その間、いとこの子たちと軽く話す。女の子の方は明るく元気で霞さんと話が合いそうな子。男の子の方はちょっと言葉が乱暴でガサツといったイメージに定着した。
「あ。竜輝たち帰ってきた」
やはり恋する乙女と言ったところか、霞さんは浜津さんにいち早く気づき大きく手を振る。浜津さんがそれを返してきたところで私はその居場所を把握した。そして浜津さんの後ろに付いてきている男の子に気づいた。
「卯月一実です。よろしく」
その男の子は不愛想にそう名乗った。小学生の割にはませている、とどこから目線な感想が第一印象だった。でもその印象はすぐに崩れることとなる。
「兄ちゃん」
その男の子が竜輝さんをそう呼んでいるのをとある神社に向かっている途中で見た。そして呼びかけられた浜津さんも「どうした?」とすぐさま駆け付けていた。
そして直感的に悟る。ああ、この子は私に似ているなと。感情が顔にあまり出ないところとか、クールっぽく見えるところとか、親愛をあまり表に出さないところとか、何だかんだ年上の友達を慕っているところとか、すごく。
「どうかした?鏡華ちゃん」
霞さんはぼーっとしている私をみてすぐにそう気遣う。ああ、こういうところはやっぱり年上には敵わないな、そうなんとなく思った。彼もきっと浜津さんのそういうところが居心地が良いのだろう。そう勝手に決めつけてみたりする。
「何でもない。それより浜津さんと一緒にいなくていいの?さっきからずっと浜津さん、あの子の隣にいるよ」
「そ、そんなこと言われても…ど、どうすればいいか」
「なになに何の話ー?」
「ほわぁっ!?」
私たちの間にひょっこりと顔を出してきた、いとこの女の子。それに驚いた霞さんが奇声を発した。それが前方の男子組にまで届いてしまい、何があったのかと浜津さんが後ろを振り向く。
「どうした霞ー?虫でもいたかー?」
「な、なんでもない!なんでもない!」
慌てて取り繕う霞さん。それは事情を知らない他の人から見ると怪しさ満点だったが、事情を知っている私から見るとただただ微笑ましかった。
だが、浜津さんは「そう」と言って自分より少し小さな男の子二人の会話に混ざっていった。
いとこ(男)は身振り手振りで激しく卯月君(?)に話しかけているのに対し、卯月君はそれを軽く頷いたり、意見を言ったりしている。

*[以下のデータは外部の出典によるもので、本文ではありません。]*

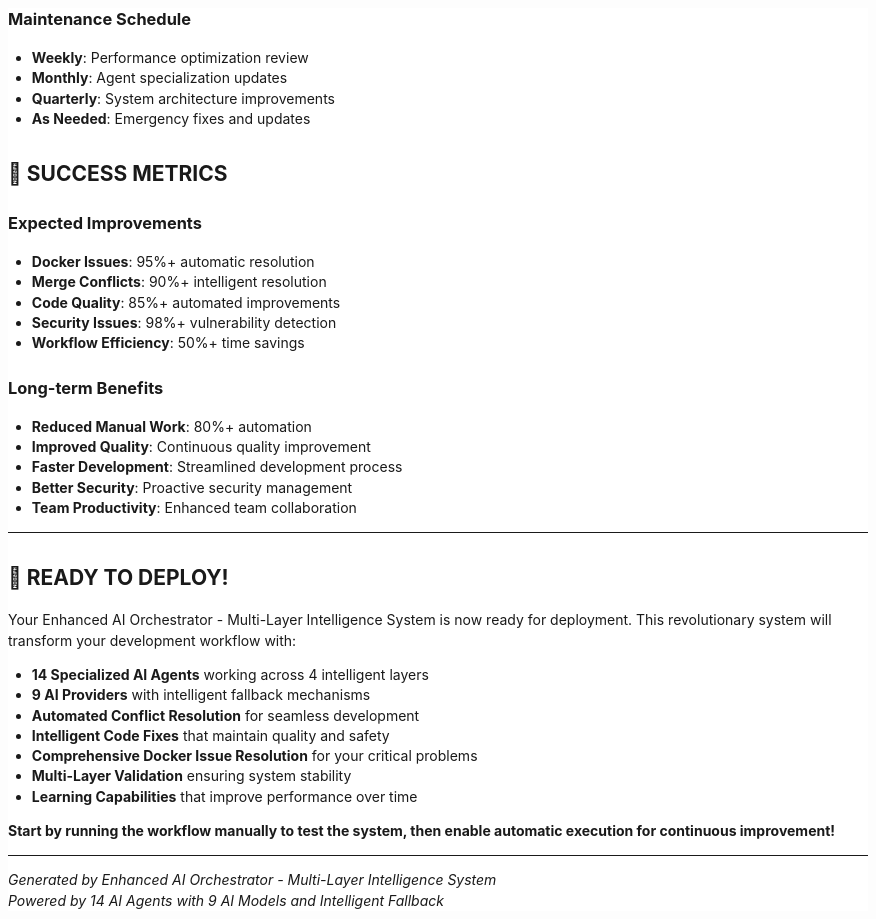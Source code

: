 ### **Maintenance Schedule**
- **Weekly**: Performance optimization review
- **Monthly**: Agent specialization updates
- **Quarterly**: System architecture improvements
- **As Needed**: Emergency fixes and updates

## 🎉 **SUCCESS METRICS**

### **Expected Improvements**
- **Docker Issues**: 95%+ automatic resolution
- **Merge Conflicts**: 90%+ intelligent resolution
- **Code Quality**: 85%+ automated improvements
- **Security Issues**: 98%+ vulnerability detection
- **Workflow Efficiency**: 50%+ time savings

### **Long-term Benefits**
- **Reduced Manual Work**: 80%+ automation
- **Improved Quality**: Continuous quality improvement
- **Faster Development**: Streamlined development process
- **Better Security**: Proactive security management
- **Team Productivity**: Enhanced team collaboration

---

## 🚀 **READY TO DEPLOY!**

Your Enhanced AI Orchestrator - Multi-Layer Intelligence System is now ready for deployment. This revolutionary system will transform your development workflow with:

- **14 Specialized AI Agents** working across 4 intelligent layers
- **9 AI Providers** with intelligent fallback mechanisms
- **Automated Conflict Resolution** for seamless development
- **Intelligent Code Fixes** that maintain quality and safety
- **Comprehensive Docker Issue Resolution** for your critical problems
- **Multi-Layer Validation** ensuring system stability
- **Learning Capabilities** that improve performance over time

**Start by running the workflow manually to test the system, then enable automatic execution for continuous improvement!**

---

*Generated by Enhanced AI Orchestrator - Multi-Layer Intelligence System*  
*Powered by 14 AI Agents with 9 AI Models and Intelligent Fallback*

それを浜津さんは一歩後ろから見守り、時には意見を求められたりしている。どうやらもう仲良くなったようだ。男の子は単純だから楽でいいな…と心底思う。
「…男の子は単純でいいよねー」
いとこ(女)が言った。まさか思考が一致するとは思わず、一瞬心が読まれたかと思ってドキリとする。
「そうね。何も考えてなさそうだわ」
「だよねー…ところでさっき何の話してたの霞ちゃん」
いとこ(女)はさっきの話を盛り返す。
「な、なんでもないよー。ねえ、鏡華ちゃん?」
「…え、あ、ごめんなさい。聞いてなかったわ」
急に同意を求められるが、仮にも年上で、しかも初対面なのにちゃん付け…と一人戦慄していた私は話をしっかり聞いていなかった。まあ、仮にもと言っている時点で私も相当失礼なのだけれど。
「もーっ、しっかりして鏡華ちゃん♪」
なんだか♪が怖い。言外に威圧された気がした。
「あ。わかった。霞ちゃんたち、もしかして恋バナしてたでしょー?」
「そ、そそそそそそんなこと、ななななななないよー」
意外にもいとこ(女)ちゃんは鋭かった。やはり一般女子小学生の恋愛サーチ能力は半端ではないと確信する。
これはもういとこ(女)ちゃんを頼った方がいいのでは…そう思うぐらいだ。
「あははっ。霞ちゃん動揺しすぎーっ。面白ーい」
「どどどど、動揺なんて…し、しししてないよ、よよよ」
我がお隣さんながらわかりやすぎる。それが霞さんのいいところでもあるのだが…今回ばかりはそうはいかない。
「で、相手は誰ー?あの三人の中のどれか?ゆうじはないから、あの二人のどっちか?…あ、でもさっきちっちゃい方は初めましてって言ってたから、もしかしてりゅう兄?」
…すごい。またもや私は戦慄する。この一瞬で三人の中から霞さんのターゲットを特定するなんて。この子には探偵の素質があるのかもしれない。と私はのんきなことを考えていたが、言い当てられた本人はたまったものではない。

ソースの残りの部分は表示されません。